Molti artisti, col progredire della propria arte – e dell’età, ovviamente – mettono in atto, più o meno consapevolmente, una sorta di rarefazione del proprio stile.

Questo processo, che, per citare il maestro Franco Battiato, potremmo anche definire di ricerca dell’essenza, si manifesta in campo pittorico, fotografico, musicale e ovviamente anche letterario.

Si pensi ad esempio agli ultimi libri di Don DeLillo, a mio avviso il più grande scrittore contemporaneo. Dopo il romanzo monstre Underworld di fine anni ‘90, i romanzi successivi sono tutti caratterizzati dalla brevità. È un dato di fatto.

Ma i temi e i ragionamenti espressi in queste opere non sono meno pregnanti che in passato, e lo stile è sempre quello del grande scrittore: lapidario e cristallino, ove necessario forbito ma mai pedante o, peggio, noioso.

Il nuovo romanzo, Il Silenzio, di recente pubblicato nel nostro Paese da Einaudi, non sfugge a tale tendenza. Anzi, semmai la esaspera, come spiego più diffusamente qui.

Utilizzando la struttura della pièce teatrale, DeLillo affronta i temi, mai così attuali, del ruolo pervasivo dei moderni mezzi di comunicazione e di ciò che potrebbe accadere alla nostra società, ormai schiava delle moderne tecnologie, ove queste ultime collassassero.

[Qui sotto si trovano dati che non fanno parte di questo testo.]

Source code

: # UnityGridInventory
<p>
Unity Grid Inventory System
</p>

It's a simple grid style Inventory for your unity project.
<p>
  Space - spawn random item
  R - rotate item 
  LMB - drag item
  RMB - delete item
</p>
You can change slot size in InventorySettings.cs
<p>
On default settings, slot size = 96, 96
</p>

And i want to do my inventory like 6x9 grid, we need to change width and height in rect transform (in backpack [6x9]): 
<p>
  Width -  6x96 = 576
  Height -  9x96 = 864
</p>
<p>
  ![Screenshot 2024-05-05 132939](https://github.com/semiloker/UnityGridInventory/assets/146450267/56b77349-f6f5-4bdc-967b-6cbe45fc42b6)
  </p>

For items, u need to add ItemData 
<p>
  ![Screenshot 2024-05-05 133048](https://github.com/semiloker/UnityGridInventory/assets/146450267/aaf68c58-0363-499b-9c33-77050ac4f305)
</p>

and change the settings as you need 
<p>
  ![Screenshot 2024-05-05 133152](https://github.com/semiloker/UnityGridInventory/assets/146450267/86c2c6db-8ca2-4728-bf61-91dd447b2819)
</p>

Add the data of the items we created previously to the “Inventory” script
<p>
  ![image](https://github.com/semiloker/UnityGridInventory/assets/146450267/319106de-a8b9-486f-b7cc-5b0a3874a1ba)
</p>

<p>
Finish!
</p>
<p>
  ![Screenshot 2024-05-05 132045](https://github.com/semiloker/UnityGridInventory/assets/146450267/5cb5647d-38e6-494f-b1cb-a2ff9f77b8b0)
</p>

Fantascienza apocalittica? Neoluddismo? Niente di tutto questo. La catastrofe tecnologica è una possibilità più che concreta e il processo di zombizzazione digitale collettiva è in atto da anni ormai.

DeLillo, da grande osservatore qual è sempre stato, non fa altro che cogliere i sintomi di tali cambiamenti. Che sono, con tutta evidenza, forieri di possibili, immani disastri. Forse irreversibili.